+++ DATA RECORDS
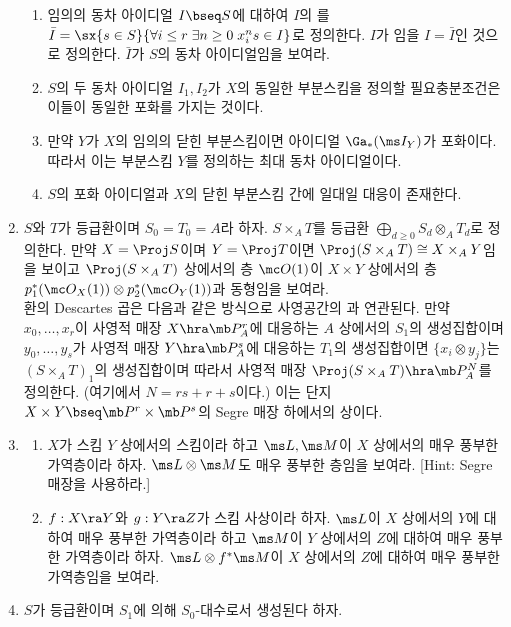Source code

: \begin{enumerate}[label=\tb{5.\arabic*.},itemindent=0mm,itemsep=2mm]
	\begin{enumerate}[label=(\alph*)]
	\item 임의의 동차 아이디얼 $I\bseq S$에 대하여 $I$의 를
	$\bar I=\sx{s\in S}{\forall i\le r\;\exists n\ge 0\;x_i^ns\in I}$로 정의한다.
	$I$가 임을 $I=\bar I$인 것으로 정의한다. $\bar I$가 $S$의 동차 아이디얼임을 보여라.
	\item $S$의 두 동차 아이디얼 $I_1,I_2$가 $X$의 동일한 부분스킴을 정의할 필요충분조건은 이들이 동일한 포화를 가지는 것이다.
	\item 만약 $Y$가 $X$의 임의의 닫힌 부분스킴이면 아이디얼 $\Ga_*(\ms I_Y)$가 포화이다.
	따라서 이는 부분스킴 $Y$를 정의하는 최대 동차 아이디얼이다.
	\item $S$의 포화 아이디얼과 $X$의 닫힌 부분스킴 간에 일대일 대응이 존재한다.
	\end{enumerate}
	\item $S$와 $T$가 등급환이며 $S_0=T_0=A$라 하자.
	 $S\times_AT$를 등급환 $\bigoplus_{d\ge 0}S_d\otimes_AT_d$로 정의한다.
	만약 $X=\Proj S$이며 $Y=\Proj T$이면 $\Proj(S\times_AT)\cong X\times_AY$임을 보이고
	$\Proj(S\times_AT)$ 상에서의 층 $\mc O(1)$이 $X\times Y$ 상에서의 층
	$p_1^*(\mc O_X(1))\otimes p_2^*(\mc O_Y(1))$과 동형임을 보여라.\\
	환의 Descartes 곱은 다음과 같은 방식으로 사영공간의 과 연관된다.
	만약 $x_0,\ldots,x_r$이 사영적 매장 $X\hra\mb P^r_A$에 대응하는 $A$ 상에서의 $S_1$의 생성집합이며
	$y_0,\ldots,y_s$가 사영적 매장 $Y\hra\mb P^s_A$에 대응하는 $T_1$의 생성집합이면
	$\{x_i\otimes y_j\}$는 $(S\times_AT)_1$의 생성집합이며 따라서 사영적 매장 $\Proj(S\times_AT)\hra\mb P^N_A$를 정의한다.
	(여기에서 $N=rs+r+s$이다.) 이는 단지 $X\times Y\bseq\mb P^r\times\mb P^s$의 Segre 매장 하에서의 상이다.
	\item \begin{enumerate}[label=(\alph*)]
	\item $X$가 스킴 $Y$ 상에서의 스킴이라 하고 $\ms L,\ms M$이 $X$ 상에서의 매우 풍부한 가역층이라 하자.
	$\ms L\otimes\ms M$도 매우 풍부한 층임을 보여라. [Hint: Segre 매장을 사용하라.]
	\item $f:X\ra Y$와 $g:Y\ra Z$가 스킴 사상이라 하자. $\ms L$이 $X$ 상에서의 $Y$에 대하여 매우 풍부한 가역층이라 하고
	$\ms M$이 $Y$ 상에서의 $Z$에 대하여 매우 풍부한 가역층이라 하자.
	$\ms L\otimes f^*\ms M$이 $X$ 상에서의 $Z$에 대하여 매우 풍부한 가역층임을 보여라.
	\end{enumerate}
	\item $S$가 등급환이며 $S_1$에 의해 $S_0$-대수로서 생성된다 하자.

\end{enumerate}
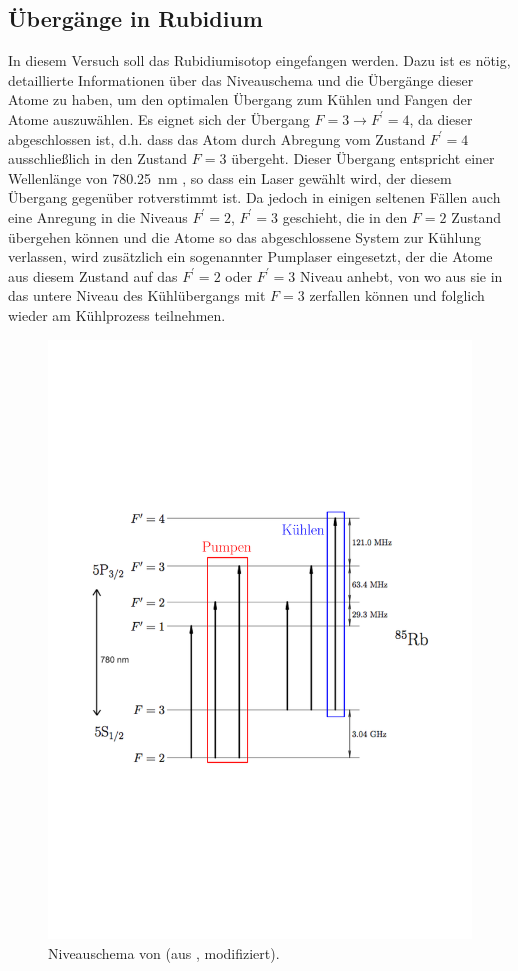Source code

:\documentclass[11pt, a4paper]{article}
\numberwithin{equation}{section}
\begin{document}
\subsection{Übergänge in Rubidium}
\label{sec:rb_uebergaenge}

In diesem Versuch soll das Rubidiumisotop  eingefangen werden.
Dazu ist es nötig, detaillierte Informationen über das Niveauschema und die Übergänge dieser Atome zu haben, um den optimalen Übergang zum Kühlen und Fangen der Atome auszuwählen.
Es eignet sich der Übergang $F=3 \rightarrow F^\prime=4$, da dieser abgeschlossen ist, d.h. dass das Atom durch Abregung vom Zustand $F^\prime=4$ ausschließlich in den Zustand $F=3$ übergeht.
Dieser Übergang entspricht einer Wellenlänge von \SI{780.25}{nm} \cite{steck}, so dass ein Laser gewählt wird, der diesem Übergang gegenüber rotverstimmt ist.
Da jedoch in einigen seltenen Fällen auch eine Anregung in die Niveaus $F^\prime=2$, $F^\prime=3$ geschieht, die in den $F=2$ Zustand übergehen können und die Atome so das abgeschlossene System zur Kühlung verlassen, wird zusätzlich ein sogenannter Pumplaser eingesetzt, der die Atome aus diesem Zustand auf das $F^\prime=2$ oder $F^\prime=3$ Niveau anhebt, von wo aus sie in das untere Niveau des Kühlübergangs mit $F=3$ zerfallen können und folglich wieder am Kühlprozess teilnehmen.
\begin{figure}[htb]
	\centering
	\includegraphics[width=.65\textwidth]{./figures/theory/levelscheme}
	\caption{Niveauschema von  (aus \cite{script}, modifiziert).}
\end{figure}
\end{document}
++++++
### YOUR GOAL
An exact copy of the lines from the one holding "Dazu ist es" through the end of the data is the whole answer.

### REPLY
Dazu ist es nötig, detaillierte Informationen über das Niveauschema und die Übergänge dieser Atome zu haben, um den optimalen Übergang zum Kühlen und Fangen der Atome auszuwählen.
Es eignet sich der Übergang $F=3 \rightarrow F^\prime=4$, da dieser abgeschlossen ist, d.h. dass das Atom durch Abregung vom Zustand $F^\prime=4$ ausschließlich in den Zustand $F=3$ übergeht.
Dieser Übergang entspricht einer Wellenlänge von \SI{780.25}{nm} \cite{steck}, so dass ein Laser gewählt wird, der diesem Übergang gegenüber rotverstimmt ist.
Da jedoch in einigen seltenen Fällen auch eine Anregung in die Niveaus $F^\prime=2$, $F^\prime=3$ geschieht, die in den $F=2$ Zustand übergehen können und die Atome so das abgeschlossene System zur Kühlung verlassen, wird zusätzlich ein sogenannter Pumplaser eingesetzt, der die Atome aus diesem Zustand auf das $F^\prime=2$ oder $F^\prime=3$ Niveau anhebt, von wo aus sie in das untere Niveau des Kühlübergangs mit $F=3$ zerfallen können und folglich wieder am Kühlprozess teilnehmen.
\begin{figure}[htb]
	\centering
	\includegraphics[width=.65\textwidth]{./figures/theory/levelscheme}
	\caption{Niveauschema von  (aus \cite{script}, modifiziert).}
\end{figure}
\end{document}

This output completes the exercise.